[What is required] The lines to repeat are those below from the one containing "incomplete / incorrect." down to the one containing "for MVC middleware.", both included; reproduce them exactly and nothing else.

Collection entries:

++++++++++++++++++++

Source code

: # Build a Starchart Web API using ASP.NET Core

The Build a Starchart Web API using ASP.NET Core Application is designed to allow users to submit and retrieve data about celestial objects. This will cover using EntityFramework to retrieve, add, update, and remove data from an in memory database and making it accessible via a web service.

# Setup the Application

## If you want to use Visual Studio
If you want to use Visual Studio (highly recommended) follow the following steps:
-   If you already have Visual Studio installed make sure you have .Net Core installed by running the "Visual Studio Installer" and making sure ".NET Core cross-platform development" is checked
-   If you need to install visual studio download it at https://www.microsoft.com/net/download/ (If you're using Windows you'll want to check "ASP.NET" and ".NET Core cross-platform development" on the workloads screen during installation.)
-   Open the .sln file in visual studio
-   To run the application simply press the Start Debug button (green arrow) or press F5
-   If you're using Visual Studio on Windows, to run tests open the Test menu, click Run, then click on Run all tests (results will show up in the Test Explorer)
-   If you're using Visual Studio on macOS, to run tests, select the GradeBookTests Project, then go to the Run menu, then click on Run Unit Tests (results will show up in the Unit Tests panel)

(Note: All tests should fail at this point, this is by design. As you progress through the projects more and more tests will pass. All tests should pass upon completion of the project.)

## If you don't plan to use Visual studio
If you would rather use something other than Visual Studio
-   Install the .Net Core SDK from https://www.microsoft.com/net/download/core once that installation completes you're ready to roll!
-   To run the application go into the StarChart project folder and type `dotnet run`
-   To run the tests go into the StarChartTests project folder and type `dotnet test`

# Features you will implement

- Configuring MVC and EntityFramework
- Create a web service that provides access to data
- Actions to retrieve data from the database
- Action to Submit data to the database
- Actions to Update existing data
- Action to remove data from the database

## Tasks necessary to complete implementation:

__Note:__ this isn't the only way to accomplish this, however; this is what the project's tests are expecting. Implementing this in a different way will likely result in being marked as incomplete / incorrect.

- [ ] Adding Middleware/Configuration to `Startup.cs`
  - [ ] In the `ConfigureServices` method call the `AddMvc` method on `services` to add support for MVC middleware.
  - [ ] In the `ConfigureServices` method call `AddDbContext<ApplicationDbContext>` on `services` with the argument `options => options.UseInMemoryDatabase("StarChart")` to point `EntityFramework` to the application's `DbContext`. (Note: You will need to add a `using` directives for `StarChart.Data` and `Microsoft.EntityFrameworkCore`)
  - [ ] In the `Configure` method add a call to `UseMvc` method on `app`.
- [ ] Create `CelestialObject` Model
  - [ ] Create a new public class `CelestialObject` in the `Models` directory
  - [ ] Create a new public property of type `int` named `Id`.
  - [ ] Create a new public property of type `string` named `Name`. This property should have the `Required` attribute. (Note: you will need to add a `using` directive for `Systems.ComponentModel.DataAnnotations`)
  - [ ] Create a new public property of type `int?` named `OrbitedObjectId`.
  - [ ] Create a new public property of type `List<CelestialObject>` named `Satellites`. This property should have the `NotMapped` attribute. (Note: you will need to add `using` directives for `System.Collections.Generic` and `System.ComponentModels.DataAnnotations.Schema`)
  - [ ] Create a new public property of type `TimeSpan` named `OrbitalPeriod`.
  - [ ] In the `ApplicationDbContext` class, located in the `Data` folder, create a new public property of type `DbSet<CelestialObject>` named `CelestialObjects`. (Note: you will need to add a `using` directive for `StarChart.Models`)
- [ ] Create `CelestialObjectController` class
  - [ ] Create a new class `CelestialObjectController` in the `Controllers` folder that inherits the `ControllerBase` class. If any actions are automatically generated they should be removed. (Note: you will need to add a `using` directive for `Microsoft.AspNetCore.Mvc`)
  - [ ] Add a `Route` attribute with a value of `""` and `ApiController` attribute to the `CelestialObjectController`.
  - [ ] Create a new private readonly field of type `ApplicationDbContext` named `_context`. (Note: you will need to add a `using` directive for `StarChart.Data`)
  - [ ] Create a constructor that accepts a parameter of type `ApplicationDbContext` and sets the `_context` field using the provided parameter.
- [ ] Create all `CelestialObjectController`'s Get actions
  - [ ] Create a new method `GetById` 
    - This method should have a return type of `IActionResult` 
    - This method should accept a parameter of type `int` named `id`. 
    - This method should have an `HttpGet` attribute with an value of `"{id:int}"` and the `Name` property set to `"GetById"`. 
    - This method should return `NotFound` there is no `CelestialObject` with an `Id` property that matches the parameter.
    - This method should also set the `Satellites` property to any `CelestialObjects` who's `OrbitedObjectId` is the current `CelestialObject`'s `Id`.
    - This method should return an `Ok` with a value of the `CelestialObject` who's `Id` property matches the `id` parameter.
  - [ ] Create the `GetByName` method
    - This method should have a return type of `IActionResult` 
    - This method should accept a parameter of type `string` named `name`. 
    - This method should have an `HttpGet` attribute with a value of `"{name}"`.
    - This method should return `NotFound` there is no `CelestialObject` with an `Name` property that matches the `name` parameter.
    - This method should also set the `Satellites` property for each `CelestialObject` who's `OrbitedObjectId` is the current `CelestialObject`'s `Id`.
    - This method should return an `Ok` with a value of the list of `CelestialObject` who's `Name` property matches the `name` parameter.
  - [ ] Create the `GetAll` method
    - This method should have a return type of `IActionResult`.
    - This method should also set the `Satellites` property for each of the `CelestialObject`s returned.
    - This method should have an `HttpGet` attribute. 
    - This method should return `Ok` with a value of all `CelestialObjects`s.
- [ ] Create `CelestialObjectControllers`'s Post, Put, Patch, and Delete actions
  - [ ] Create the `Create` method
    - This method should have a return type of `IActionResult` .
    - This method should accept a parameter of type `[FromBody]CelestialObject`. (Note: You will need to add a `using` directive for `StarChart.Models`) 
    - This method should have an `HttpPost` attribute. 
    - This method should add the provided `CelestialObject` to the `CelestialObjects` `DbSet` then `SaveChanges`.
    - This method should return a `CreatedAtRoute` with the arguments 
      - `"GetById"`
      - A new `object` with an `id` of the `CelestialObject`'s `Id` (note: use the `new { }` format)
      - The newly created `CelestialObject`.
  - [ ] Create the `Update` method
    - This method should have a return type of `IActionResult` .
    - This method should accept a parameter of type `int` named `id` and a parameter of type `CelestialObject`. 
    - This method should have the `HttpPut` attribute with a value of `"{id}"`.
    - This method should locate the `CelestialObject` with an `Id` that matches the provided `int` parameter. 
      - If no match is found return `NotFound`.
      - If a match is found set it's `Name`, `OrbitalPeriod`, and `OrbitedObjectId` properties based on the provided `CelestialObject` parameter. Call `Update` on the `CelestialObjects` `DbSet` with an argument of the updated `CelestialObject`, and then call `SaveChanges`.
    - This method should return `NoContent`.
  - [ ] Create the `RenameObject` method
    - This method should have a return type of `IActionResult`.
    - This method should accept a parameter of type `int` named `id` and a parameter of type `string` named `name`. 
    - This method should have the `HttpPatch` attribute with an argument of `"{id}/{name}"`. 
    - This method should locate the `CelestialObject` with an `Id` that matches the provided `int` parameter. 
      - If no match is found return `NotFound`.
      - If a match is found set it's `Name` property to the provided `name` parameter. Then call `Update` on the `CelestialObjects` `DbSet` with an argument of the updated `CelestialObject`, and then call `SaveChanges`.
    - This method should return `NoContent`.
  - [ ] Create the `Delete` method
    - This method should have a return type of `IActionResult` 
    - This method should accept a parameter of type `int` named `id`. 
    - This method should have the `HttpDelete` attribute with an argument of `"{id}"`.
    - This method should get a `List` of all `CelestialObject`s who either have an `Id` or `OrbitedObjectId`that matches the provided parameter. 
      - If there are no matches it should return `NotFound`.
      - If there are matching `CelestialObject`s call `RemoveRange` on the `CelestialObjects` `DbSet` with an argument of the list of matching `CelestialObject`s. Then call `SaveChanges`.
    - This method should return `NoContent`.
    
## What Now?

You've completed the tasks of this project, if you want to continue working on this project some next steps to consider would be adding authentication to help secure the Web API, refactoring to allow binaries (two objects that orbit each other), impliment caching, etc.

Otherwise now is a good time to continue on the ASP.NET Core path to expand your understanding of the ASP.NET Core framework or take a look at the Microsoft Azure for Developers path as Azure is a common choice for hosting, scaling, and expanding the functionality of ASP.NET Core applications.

++++++++++++++++++++

[Final answer]
__Note:__ this isn't the only way to accomplish this, however; this is what the project's tests are expecting. Implementing this in a different way will likely result in being marked as incomplete / incorrect.

- [ ] Adding Middleware/Configuration to `Startup.cs`
  - [ ] In the `ConfigureServices` method call the `AddMvc` method on `services` to add support for MVC middleware.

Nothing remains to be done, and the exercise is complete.